Uyandınız, her şeye rağmen yeni bir gün. Mizacınıza ya da koşullarınıza göre alelacele ya da son derece yavaş hazırlanıyorsunuz. Öyle ya, evden çıkacaksınız. Pandemiyle beraber dışarısı ve erkek şiddetiyle beraber hane içi de her ne kadar iyice tekinsiz bir hal alsa da, bin yıllık mitlerden yoğrulduk bir kere: Evden çıkıyor olmanın dönüştürücü olacağını umduğumuz bir heyecan her daim var içimizde.
Evden çıkıyor ve çoğunlukla bir toplu taşıma aracına biniyorsunuz. Kısa ya da uzun yolculuğunuzun materyalleri hazır: Kulağı oyalamak için radyo ya da müzik, gözleri oyalamak için kitap, zihni oyalamak için gündelik düşler… Eh, hâlâ uykusuzsa vücut, oturulacak yer de bulunmuşsa, bedeni oyalamak için uyku. Her şey hazır! Evden çıkışın en sevimsiz aşaması olan bu yolculuktan kendinizi izole edebilirsiniz artık.
Ama bir dakika, Aslı Tohumcu Taş Uykusu’nda bize başka bir şey söylüyor: Hayır, edemezsiniz.
İlk olarak 2011 yılında yayımlanan ve son olarak İletişim Yayınları vesilesiyle okuruyla buluşan Taş Uykusu, bir şehir içi otobüs yolculuğunu konu alıyor. Sırtını binlerce tekrarla ilmek ilmek işlenmiş fotografik hafızamıza yaslıyor Tohumcu; zira biliyor, biz bu yolculuğu defalarca yaptık. Dolayısıyla otobüs yavaş yavaş dolar, üzerimize toplum kokusu siner, havasızlık dört bir yanımızı ele geçirirken; Tohumcu da yolcuların ve şoförün zihninde seke seke geziniyor. Dışarıyla içerilerin sınırlarını insanın midesini kaldıracak kadar iyi bir başarıyla ortadan kaldırıyor.
Bu sekme hali gayet tabii Virginia Woolf’un Dalgalar’ındaki ritme sahip ve tabii ki ondan çok uzak. Çünkü zihnin -her şeye rağmen ve bir şekilde- zarif akışıyla ilgilenmiyor Tohumcu. Dışarıyı cehenneme ve en büyük mücadele arenasına çeviren patriyarkanın, ötekileştirenlerin, küçümseyenlerin zarar verdiği ya da beslediği zihinleri bağlıyor birbirine: Sistematik olarak kocası tarafından tecavüze uğrayan eş, bakire “çıkmayan” karısını evine geri gönderemeyen pek dertli(!) eş, dinsize rahatça asılma hakkını kendinde bulan genç erkek, ölü bebeğini hastaneye götürmeye çalışan Kürt anne… Korkunç bir panayır olarak tahayyül edilebilir burası. Halbuki, ülkenin her köşesinin homojen bir şekilde çözüldüğü bir otobüsten başka bir şey değil; her allahın günü bindiğimiz o otobüs.

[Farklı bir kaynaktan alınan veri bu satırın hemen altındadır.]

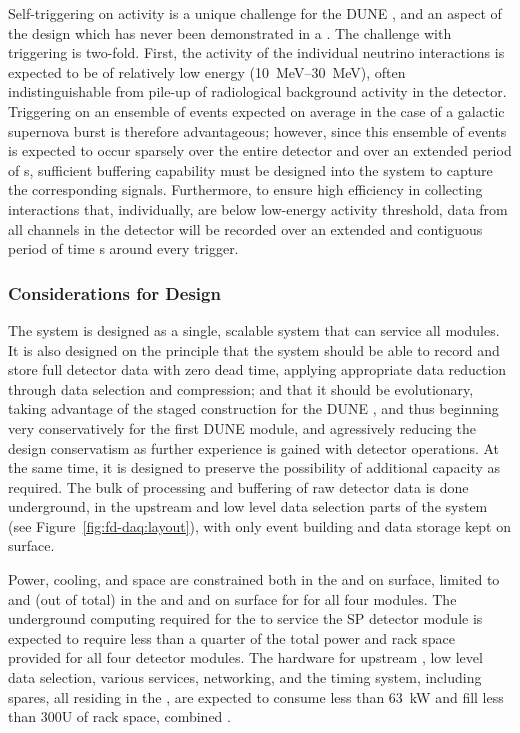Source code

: Self-triggering on  activity is a unique challenge for the
DUNE , and an aspect of the design which has never been demonstrated
in a . The challenge with  triggering is two-fold. 
First, the activity of the individual  neutrino interactions
is expected to be of relatively low energy (\SIrange{10}{30}{\mega\electronvolt}),
often indistinguishable from pile-up of radiological background activity in the
detector.  Triggering on an ensemble of  events expected on
average in the case of a galactic supernova burst is therefore
advantageous; however, since this ensemble of events is expected to occur sparsely over the
entire detector and over an extended period of \si{s},
sufficient buffering capability must be designed into the system to
capture the corresponding signals. 
Furthermore, to ensure high efficiency in collecting  interactions
that, individually, are below low-energy activity threshold, data from
all channels in the detector will be recorded over an extended and contiguous period of
time \si{s} around every  trigger.

 

\subsubsection{Considerations for Design}
\label{sec:fd-daq:considerations}

The  system is designed as a single, scalable system that can
service all  modules. It is also designed on the principle that the
system should be able to record and store full detector data with zero dead
time, applying appropriate data reduction through data selection and
compression; and that it should be evolutionary, taking advantage of the
staged construction for the DUNE , and thus beginning very
conservatively for the first DUNE  module, and agressively reducing
the design conservatism as further experience is gained with detector
operations. At the same time, it is designed to preserve the possibility of
additional capacity as required. The bulk of processing and buffering of raw
detector data is done underground, in the upstream  and low
level data selection parts of the
system (see Figure~\ref{fig:fd-daq:layout}), with only event building and data
storage kept on surface.

Power, cooling, and space are constrained both in the  and on surface, limited to \daqpower and \daqracks (out of \cucracks total) in the  and \surfdaqpower and \surfdaqracks on surface for  for all four  modules.
The underground computing required for the  to service the SP detector module is expected to require less than a quarter of the total power and rack space provided for all four detector modules. 
The hardware for upstream , low level data selection,
various services, networking, and the timing system, including spares,
all residing in the , 
are expected to consume less than \SI{63}{\kilo\watt} and fill less
than 300U of rack space, combined \cite{ale}.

Böylesi yoğun bir ortamda zihnin akışındaki o yüksek dil uçurabilir belki bizi. Ancak Tohumcu bu noktada günlük, kirli dili kullanmaktaki mahirliğini öyle bir konuşturuyor ki, okurun yine yükselip gitme şansı kalmıyor. Tüm kiri ve iticiliğiyle hem korkunç bir özdeşleşme hem de inanılmaz bir yabancılaşma yaşadığımız: Başka birinin zihninde olmanın imkânsızlığı ve tekinsizliği var üzerimizde. Ve orayı harfi harfine biliyor olmamızın verdiği çok daha büyük bir rahatsızlık…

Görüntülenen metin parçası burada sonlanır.